Monday, September 23, 2019

Hindus of upper Sindh: a bruised community carries on Cyril Almeida

In the little town of Reharki in Ghotki district, a sprawling multi-acre complex sits among fields just off the main road. Known as the Reharki Darbar, it houses the Sant Satram Das temple and is just a few kilometers from the Bharchundi Sharif shrine, which has become the focal point of allegations that Hindu women are being forced to convert to Islam. At one end of the Reharki Darbar, an enormous hostel is being constructed for visiting pilgrims, while a recently completed causeway donated by the federal government provides easy access to temple sites at either end of the massive grounds. In mid-April, according to caretakers at the darbar, tens of thousands of visitors will gather at the complex for a festival marking the death anniversary of Bhagat Kanwar Ram, a popular Sufi poet, and singer who was killed in communal riots in 1939, allegedly by the then-custodians of the Bharchundi Sharif shrine. “It’s a great event and people come from all over, even outside Pakistan, from Dubai and India,” said Aneel Batra, a local community leader. The large Bharchundi Sharif shrine in Daharki, the source of much consternation among the Hindu community in recent days, and the even-larger Sant Satram Das temple complex in adjacent Reharki symbolize the contradictions of the lives of Hindus in upper Sindh.

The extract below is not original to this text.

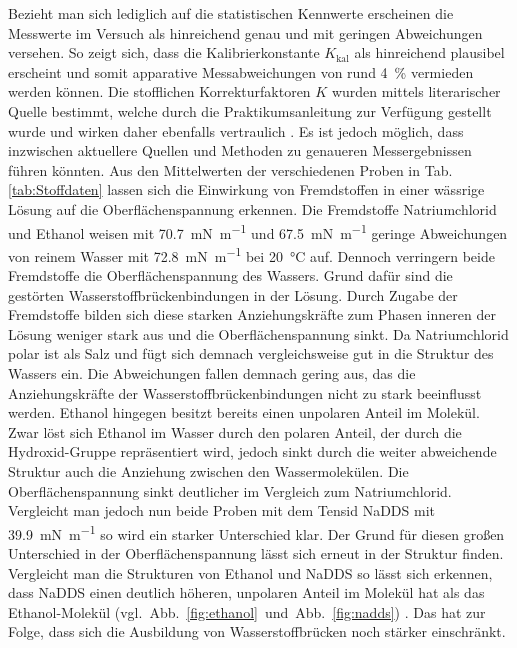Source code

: Bezieht man sich lediglich auf die statistischen Kennwerte erscheinen die Messwerte im Versuch als hinreichend genau und mit geringen Abweichungen versehen. \linebreak
So zeigt sich, dass die Kalibrierkonstante $K_{\text{kal}}$ als hinreichend plausibel erscheint und somit apparative Messabweichungen von rund \SI{4}{\percent} vermieden werden können. Die stofflichen Korrekturfaktoren $K$ wurden mittels literarischer Quelle bestimmt, welche durch die Praktikumsanleitung zur Verfügung gestellt wurde und wirken daher ebenfalls vertraulich \cite{Harkins.1930}. Es ist jedoch möglich, dass inzwischen aktuellere Quellen und Methoden zu genaueren Messergebnissen führen könnten.\linebreak 
Aus den Mittelwerten der verschiedenen Proben in Tab. \ref{tab:Stoffdaten} lassen sich die Einwirkung von Fremdstoffen in einer wässrige Lösung auf die Oberflächenspannung erkennen. Die Fremdstoffe Natriumchlorid und Ethanol weisen mit \SI{70,7}{\milli \newton \per \meter} und \SI{67,5}{\milli \newton \per \meter} geringe Abweichungen von reinem Wasser mit \SI{72,8}{\milli \newton \per \meter} bei \SI{20}{\celsius} auf. Dennoch verringern beide Fremdstoffe die Oberflächenspannung des Wassers. Grund dafür sind die gestörten Wasserstoffbrückenbindungen in der Lösung. Durch Zugabe der Fremdstoffe bilden sich diese starken Anziehungskräfte zum Phasen inneren der Lösung weniger stark aus und die Oberflächenspannung sinkt. Da Natriumchlorid polar ist als Salz und fügt sich demnach vergleichsweise gut in die Struktur des Wassers ein. Die Abweichungen fallen demnach gering aus, das die Anziehungskräfte der Wasserstoffbrückenbindungen nicht zu stark beeinflusst werden. Ethanol hingegen besitzt bereits einen unpolaren Anteil im Molekül. Zwar löst sich Ethanol im Wasser durch den polaren Anteil, der durch die Hydroxid-Gruppe repräsentiert wird, jedoch sinkt durch die weiter abweichende Struktur auch die Anziehung zwischen den Wassermolekülen. Die Oberflächenspannung sinkt deutlicher im Vergleich zum Natriumchlorid. \linebreak Vergleicht man jedoch nun beide Proben mit dem Tensid NaDDS mit \SI{39,9}{\milli \newton \per \meter} so wird ein starker Unterschied klar. Der Grund für diesen großen Unterschied in der Oberflächenspannung lässt sich erneut in der Struktur finden. Vergleicht man die Strukturen von Ethanol und NaDDS so lässt sich erkennen, dass NaDDS einen deutlich höheren, unpolaren Anteil im Molekül hat als das Ethanol-Molekül \mbox{(vgl. Abb. \ref{fig:ethanol} und Abb. \ref{fig:nadds})} . Das hat zur Folge, dass sich die Ausbildung von Wasserstoffbrücken noch stärker einschränkt.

In the districts of Jacobabad, Shikarpur, Ghotki, Sukkur, Khairpur and Larkana, a mixture of lower-caste peasants and well-to-do businessmen, traders and professionals do suffer sporadic violence and must contend with a strain of intolerance evident since the Zia era. However, the Hindu communities’ ancient ties to the land, their integration into Sindhi society and their wealth allows them to work and live in northern Sindh relatively free from the systematic repression that Christians in south Punjab or Ahmadis across Pakistan suffer. Discrimination against and outright repression of Hindus are far more pronounced in south-east Sindh, where the vast majority of Hindus in the province, many of them lower-caste peasants, live in Tharparkar, Mirpurkhas, Umerkot, and Sanghar.